Todd Gitlin on Beinart Interview of Barghouti

Todd Gitlin and Ralph Seliger share their reflections on Peter Beinart’s July 9th Zoom interview with Omar Barghouti, founder of the BDS (Boycott, Divestment, Sanctions) movement against Israel.  First, here’s an expanded version of how Seliger initiated the discussion:

Barghouti is more rigid in his extreme pronouncements than I thought he’d be, and Beinart barely pushed back, even though Barghouti completely opposes Beinart’s binational vision for one state.  

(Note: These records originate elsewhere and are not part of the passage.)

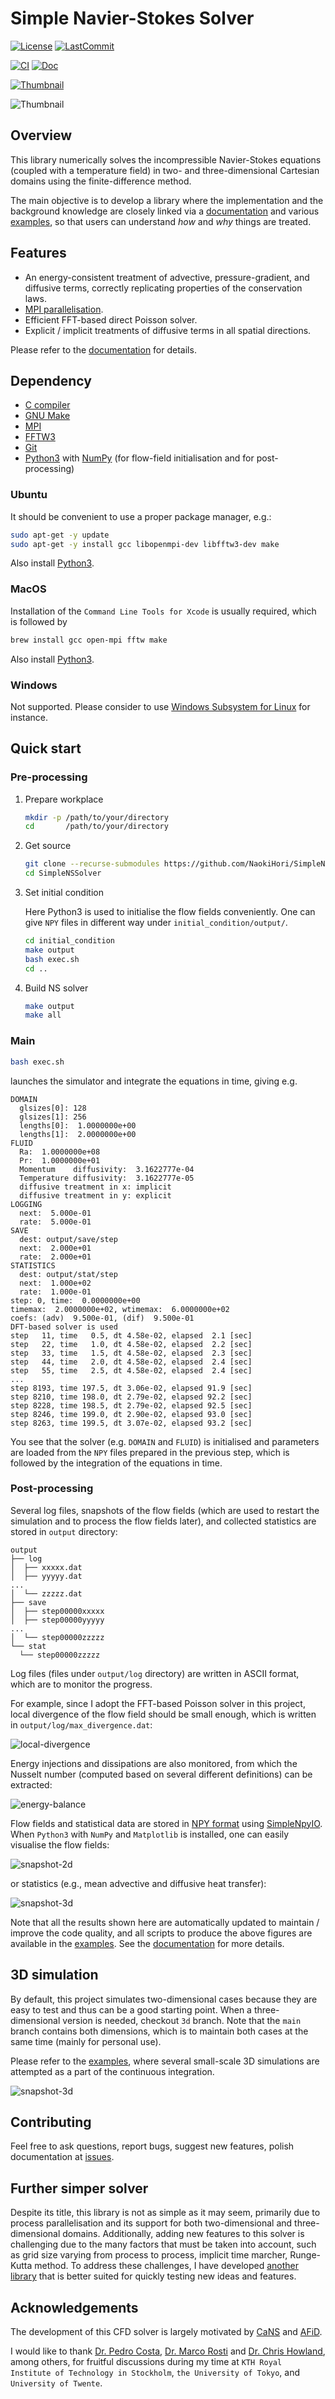 # Simple Navier-Stokes Solver

[![License](https://img.shields.io/github/license/NaokiHori/SimpleNSSolver)](https://opensource.org/license/MIT) 
[![LastCommit](https://img.shields.io/github/last-commit/NaokiHori/SimpleNSSolver/main)](https://github.com/NaokiHori/SimpleNSSolver/commits/main)

[![CI](https://github.com/NaokiHori/SimpleNSSolver/actions/workflows/ci.yml/badge.svg)](https://github.com/NaokiHori/SimpleNSSolver/actions/workflows/ci.yml)
[![Doc](https://github.com/NaokiHori/SimpleNSSolver/actions/workflows/documentation.yml/badge.svg)](https://naokihori.github.io/SimpleNSSolver)

[![Thumbnail](https://github.com/NaokiHori/SimpleNSSolver/blob/main/docs/source/thumbnail.gif)](https://youtu.be/WUfq8PcEhpU)

![Thumbnail](https://github.com/NaokiHori/SimpleNSSolver/blob/main/docs/source/snapshot3d.png)

## Overview

This library numerically solves the incompressible Navier-Stokes equations (coupled with a temperature field) in two- and three-dimensional Cartesian domains using the finite-difference method.

The main objective is to develop a library where the implementation and the background knowledge are closely linked via a [documentation](https://naokihori.github.io/SimpleNSSolver) and various [examples](https://naokihori.github.io/SimpleNSSolver/examples/main.html), so that users can understand *how* and *why* things are treated.

## Features

- An energy-consistent treatment of advective, pressure-gradient, and diffusive terms, correctly replicating properties of the conservation laws.
- [MPI parallelisation](https://github.com/NaokiHori/SimpleDecomp).
- Efficient FFT-based direct Poisson solver.
- Explicit / implicit treatments of diffusive terms in all spatial directions.

Please refer to the [documentation](https://naokihori.github.io/SimpleNSSolver) for details.

## Dependency

- [C compiler](https://gcc.gnu.org)
- [GNU Make](https://www.gnu.org/software/make/)
- [MPI](https://www.open-mpi.org)
- [FFTW3](https://www.fftw.org)
- [Git](https://git-scm.com)
- [Python3](https://www.python.org) with [NumPy](https://numpy.org) (for flow-field initialisation and for post-processing)

### Ubuntu

It should be convenient to use a proper package manager, e.g.:

```bash
sudo apt-get -y update
sudo apt-get -y install gcc libopenmpi-dev libfftw3-dev make
```

Also install [Python3](https://www.python.org/downloads/).

### MacOS

Installation of the `Command Line Tools for Xcode` is usually required, which is followed by

```bash
brew install gcc open-mpi fftw make
```

Also install [Python3](https://www.python.org/downloads/).

### Windows

Not supported.
Please consider to use [Windows Subsystem for Linux](https://learn.microsoft.com/en-us/windows/wsl/) for instance.

## Quick start

### Pre-processing

1. Prepare workplace

    ```bash
    mkdir -p /path/to/your/directory
    cd       /path/to/your/directory
    ```

1. Get source

    ```bash
    git clone --recurse-submodules https://github.com/NaokiHori/SimpleNSSolver
    cd SimpleNSSolver
    ```

1. Set initial condition

    Here Python3 is used to initialise the flow fields conveniently.
    One can give `NPY` files in different way under `initial_condition/output/`.

    ```bash
    cd initial_condition
    make output
    bash exec.sh
    cd ..
    ```

1. Build NS solver

    ```bash
    make output
    make all
    ```

### Main

```bash
bash exec.sh
```

launches the simulator and integrate the equations in time, giving e.g.

```
DOMAIN
  glsizes[0]: 128
  glsizes[1]: 256
  lengths[0]:  1.0000000e+00
  lengths[1]:  2.0000000e+00
FLUID
  Ra:  1.0000000e+08
  Pr:  1.0000000e+01
  Momentum    diffusivity:  3.1622777e-04
  Temperature diffusivity:  3.1622777e-05
  diffusive treatment in x: implicit
  diffusive treatment in y: explicit
LOGGING
  next:  5.000e-01
  rate:  5.000e-01
SAVE
  dest: output/save/step
  next:  2.000e+01
  rate:  2.000e+01
STATISTICS
  dest: output/stat/step
  next:  1.000e+02
  rate:  1.000e-01
step: 0, time:  0.0000000e+00
timemax:  2.0000000e+02, wtimemax:  6.0000000e+02
coefs: (adv)  9.500e-01, (dif)  9.500e-01
DFT-based solver is used
step   11, time   0.5, dt 4.58e-02, elapsed  2.1 [sec]
step   22, time   1.0, dt 4.58e-02, elapsed  2.2 [sec]
step   33, time   1.5, dt 4.58e-02, elapsed  2.3 [sec]
step   44, time   2.0, dt 4.58e-02, elapsed  2.4 [sec]
step   55, time   2.5, dt 4.58e-02, elapsed  2.4 [sec]
...
step 8193, time 197.5, dt 3.06e-02, elapsed 91.9 [sec]
step 8210, time 198.0, dt 2.79e-02, elapsed 92.2 [sec]
step 8228, time 198.5, dt 2.79e-02, elapsed 92.5 [sec]
step 8246, time 199.0, dt 2.90e-02, elapsed 93.0 [sec]
step 8263, time 199.5, dt 3.07e-02, elapsed 93.2 [sec]
```

You see that the solver (e.g. `DOMAIN` and `FLUID`) is initialised and parameters are loaded from the `NPY` files prepared in the previous step, which is followed by the integration of the equations in time.

### Post-processing

Several log files, snapshots of the flow fields (which are used to restart the simulation and to process the flow fields later), and collected statistics are stored in `output` directory:

```
output
├── log
│  ├── xxxxx.dat
│  ├── yyyyy.dat
...
│  └── zzzzz.dat
├── save
│  ├── step00000xxxxx
│  ├── step00000yyyyy
...
│  └── step00000zzzzz
└── stat
  └── step00000zzzzz
```

Log files (files under `output/log` directory) are written in ASCII format, which are to monitor the progress.

For example, since I adopt the FFT-based Poisson solver in this project, local divergence of the flow field should be small enough, which is written in `output/log/max_divergence.dat`:

![local-divergence](https://raw.githubusercontent.com/NaokiHori/SimpleNSSolver/artifacts/artifacts/typical-2d/divergence.png)

Energy injections and dissipations are also monitored, from which the Nusselt number (computed based on several different definitions) can be extracted:

![energy-balance](https://raw.githubusercontent.com/NaokiHori/SimpleNSSolver/artifacts/artifacts/typical-2d/nusselt_time.png)

Flow fields and statistical data are stored in [NPY format](https://numpy.org/doc/stable/reference/generated/numpy.lib.format.html) using [SimpleNpyIO](https://github.com/NaokiHori/SimpleNpyIO).
When `Python3` with `NumPy` and `Matplotlib` is installed, one can easily visualise the flow fields:

![snapshot-2d](https://raw.githubusercontent.com/NaokiHori/SimpleNSSolver/artifacts/artifacts/typical-2d/snapshot.png)

or statistics (e.g., mean advective and diffusive heat transfer):

![snapshot-3d](https://raw.githubusercontent.com/NaokiHori/SimpleNSSolver/artifacts/artifacts/typical-2d/nusselt_x.png)

Note that all the results shown here are automatically updated to maintain / improve the code quality, and all scripts to produce the above figures are available in the [examples](https://naokihori.github.io/SimpleNSSolver/examples/main.html).
See the [documentation](https://naokihori.github.io/SimpleNSSolver) for more details.

## 3D simulation

By default, this project simulates two-dimensional cases because they are easy to test and thus can be a good starting point.
When a three-dimensional version is needed, checkout `3d` branch.
Note that the `main` branch contains both dimensions, which is to maintain both cases at the same time (mainly for personal use).

Please refer to the [examples](), where several small-scale 3D simulations are attempted as a part of the continuous integration.

![snapshot-3d](https://raw.githubusercontent.com/NaokiHori/SimpleNSSolver/artifacts/artifacts/typical-3d/snapshot.png)

## Contributing

Feel free to ask questions, report bugs, suggest new features, polish documentation at [issues](https://github.com/NaokiHori/SimpleNSSolver/issues).

## Further simper solver

Despite its title, this library is not as simple as it may seem, primarily due to process parallelisation and its support for both two-dimensional and three-dimensional domains.
Additionally, adding new features to this solver is challenging due to the many factors that must be taken into account, such as grid size varying from process to process, implicit time marcher, Runge-Kutta method.
To address these challenges, I have developed [another library](https://github.com/NaokiHori/VerySimpleNSSolver) that is better suited for quickly testing new ideas and features.

## Acknowledgements

The development of this CFD solver is largely motivated by [CaNS](https://github.com/CaNS-World/CaNS) and [AFiD](https://stevensrjam.github.io/Website/afid.html).

I would like to thank [Dr. Pedro Costa](https://p-costa.github.io), [Dr. Marco Rosti](https://groups.oist.jp/cffu/marco-edoardo-rosti) and [Dr. Chris Howland](https://chowland.github.io), among others, for fruitful discussions during my time at `KTH Royal Institute of Technology in Stockholm`, `the University of Tokyo`, and `University of Twente`.

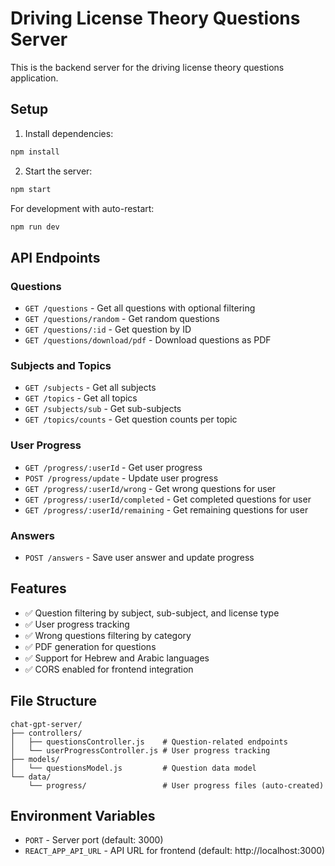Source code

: # Driving License Theory Questions Server

This is the backend server for the driving license theory questions application.

## Setup

1. Install dependencies:
```bash
npm install
```

2. Start the server:
```bash
npm start
```

For development with auto-restart:
```bash
npm run dev
```

## API Endpoints

### Questions
- `GET /questions` - Get all questions with optional filtering
- `GET /questions/random` - Get random questions
- `GET /questions/:id` - Get question by ID
- `GET /questions/download/pdf` - Download questions as PDF

### Subjects and Topics
- `GET /subjects` - Get all subjects
- `GET /topics` - Get all topics
- `GET /subjects/sub` - Get sub-subjects
- `GET /topics/counts` - Get question counts per topic

### User Progress
- `GET /progress/:userId` - Get user progress
- `POST /progress/update` - Update user progress
- `GET /progress/:userId/wrong` - Get wrong questions for user
- `GET /progress/:userId/completed` - Get completed questions for user
- `GET /progress/:userId/remaining` - Get remaining questions for user

### Answers
- `POST /answers` - Save user answer and update progress

## Features

- ✅ Question filtering by subject, sub-subject, and license type
- ✅ User progress tracking
- ✅ Wrong questions filtering by category
- ✅ PDF generation for questions
- ✅ Support for Hebrew and Arabic languages
- ✅ CORS enabled for frontend integration

## File Structure

```
chat-gpt-server/
├── controllers/
│   ├── questionsController.js    # Question-related endpoints
│   └── userProgressController.js # User progress tracking
├── models/
│   └── questionsModel.js         # Question data model
└── data/
    └── progress/                 # User progress files (auto-created)
```

## Environment Variables

- `PORT` - Server port (default: 3000)
- `REACT_APP_API_URL` - API URL for frontend (default: http://localhost:3000)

Claiming that Arabs, unlike Europeans, have never committed pogroms against Jews, O.B. didn’t count the 1941 Farhud in Baghdad because (as he explained after being challenged by P.B.) it occurred “after Zionism”; and P.B. let him off without a further response.  O.B. is so extreme that, according to him, even Combatants for Peace and the Parents Circle-Families Forum are illegitimate; for example, he opposes their joint Palestinian-Israeli Memorial Day observances as “normalization” activities.  

Barghouti only sees a future for Israeli Jews who “indigenize” themselves, who can live there as “Palestinian Jews.”  He spoke positively of a community of “Jews” living in Nablus as Palestinians, yet he doesn’t know what he’s talking about.  There’s a small Samaritan community that lives there, but these are not Jews as either we or they would define them.  

Jews don’t exist as a nation or people internationally, according to him, but diaspora Palestinians would have to be included in any Palestinian referendum on peace.  (So much for consistency.)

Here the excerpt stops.